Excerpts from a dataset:
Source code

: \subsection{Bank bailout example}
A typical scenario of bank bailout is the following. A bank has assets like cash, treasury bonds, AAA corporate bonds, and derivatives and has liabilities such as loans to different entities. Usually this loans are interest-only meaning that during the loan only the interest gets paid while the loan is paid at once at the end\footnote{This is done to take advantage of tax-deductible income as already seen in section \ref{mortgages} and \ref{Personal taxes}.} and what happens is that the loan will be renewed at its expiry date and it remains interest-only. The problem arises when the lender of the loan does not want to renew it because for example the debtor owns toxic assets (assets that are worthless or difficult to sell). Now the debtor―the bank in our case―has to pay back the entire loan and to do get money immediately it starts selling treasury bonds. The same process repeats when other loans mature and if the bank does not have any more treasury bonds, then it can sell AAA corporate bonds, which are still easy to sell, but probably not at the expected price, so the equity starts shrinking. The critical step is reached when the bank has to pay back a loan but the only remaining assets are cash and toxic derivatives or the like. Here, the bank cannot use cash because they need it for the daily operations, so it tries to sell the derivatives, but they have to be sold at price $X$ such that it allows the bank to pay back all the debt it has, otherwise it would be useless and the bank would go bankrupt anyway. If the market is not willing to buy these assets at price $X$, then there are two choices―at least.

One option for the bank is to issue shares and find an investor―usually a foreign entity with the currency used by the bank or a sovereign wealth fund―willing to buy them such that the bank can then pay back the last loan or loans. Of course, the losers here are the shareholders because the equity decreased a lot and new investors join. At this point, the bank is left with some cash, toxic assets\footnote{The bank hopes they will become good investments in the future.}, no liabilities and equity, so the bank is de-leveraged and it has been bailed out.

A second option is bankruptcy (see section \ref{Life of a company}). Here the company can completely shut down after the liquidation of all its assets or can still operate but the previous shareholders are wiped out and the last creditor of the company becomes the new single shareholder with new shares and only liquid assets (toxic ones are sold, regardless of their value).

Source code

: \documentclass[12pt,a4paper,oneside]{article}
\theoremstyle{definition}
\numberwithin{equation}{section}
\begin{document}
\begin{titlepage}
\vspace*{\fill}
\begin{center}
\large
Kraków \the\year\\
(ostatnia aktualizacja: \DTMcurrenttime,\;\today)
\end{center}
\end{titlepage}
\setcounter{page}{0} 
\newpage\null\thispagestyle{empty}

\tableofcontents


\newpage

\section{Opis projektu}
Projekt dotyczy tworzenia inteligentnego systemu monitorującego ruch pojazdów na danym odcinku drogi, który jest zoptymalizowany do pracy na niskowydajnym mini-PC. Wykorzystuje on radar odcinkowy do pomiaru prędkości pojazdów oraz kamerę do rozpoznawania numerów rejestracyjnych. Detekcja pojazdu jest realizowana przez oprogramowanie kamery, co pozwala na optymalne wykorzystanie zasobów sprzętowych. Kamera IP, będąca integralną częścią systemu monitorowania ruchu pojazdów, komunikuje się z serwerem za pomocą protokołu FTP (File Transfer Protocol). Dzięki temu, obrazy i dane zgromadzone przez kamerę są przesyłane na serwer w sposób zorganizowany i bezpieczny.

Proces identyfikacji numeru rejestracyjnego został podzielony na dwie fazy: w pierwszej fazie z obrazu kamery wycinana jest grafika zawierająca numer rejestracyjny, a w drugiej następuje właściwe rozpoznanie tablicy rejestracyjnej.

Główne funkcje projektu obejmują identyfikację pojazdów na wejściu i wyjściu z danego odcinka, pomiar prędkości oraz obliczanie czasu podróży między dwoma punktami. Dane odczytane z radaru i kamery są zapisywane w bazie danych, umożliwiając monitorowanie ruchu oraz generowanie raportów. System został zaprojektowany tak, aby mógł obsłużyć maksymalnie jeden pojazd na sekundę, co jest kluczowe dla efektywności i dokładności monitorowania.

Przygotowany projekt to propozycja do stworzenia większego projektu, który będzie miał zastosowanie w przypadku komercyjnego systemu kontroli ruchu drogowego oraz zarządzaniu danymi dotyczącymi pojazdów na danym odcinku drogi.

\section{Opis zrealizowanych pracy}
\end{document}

◆ **What needs to be done**
When a line above contains the string "danym", copy that line.

◆ **Exercise result**
Projekt dotyczy tworzenia inteligentnego systemu monitorującego ruch pojazdów na danym odcinku drogi, który jest zoptymalizowany do pracy na niskowydajnym mini-PC. Wykorzystuje on radar odcinkowy do pomiaru prędkości pojazdów oraz kamerę do rozpoznawania numerów rejestracyjnych. Detekcja pojazdu jest realizowana przez oprogramowanie kamery, co pozwala na optymalne wykorzystanie zasobów sprzętowych. Kamera IP, będąca integralną częścią systemu monitorowania ruchu pojazdów, komunikuje się z serwerem za pomocą protokołu FTP (File Transfer Protocol). Dzięki temu, obrazy i dane zgromadzone przez kamerę są przesyłane na serwer w sposób zorganizowany i bezpieczny.
Przygotowany projekt to propozycja do stworzenia większego projektu, który będzie miał zastosowanie w przypadku komercyjnego systemu kontroli ruchu drogowego oraz zarządzaniu danymi dotyczącymi pojazdów na danym odcinku drogi.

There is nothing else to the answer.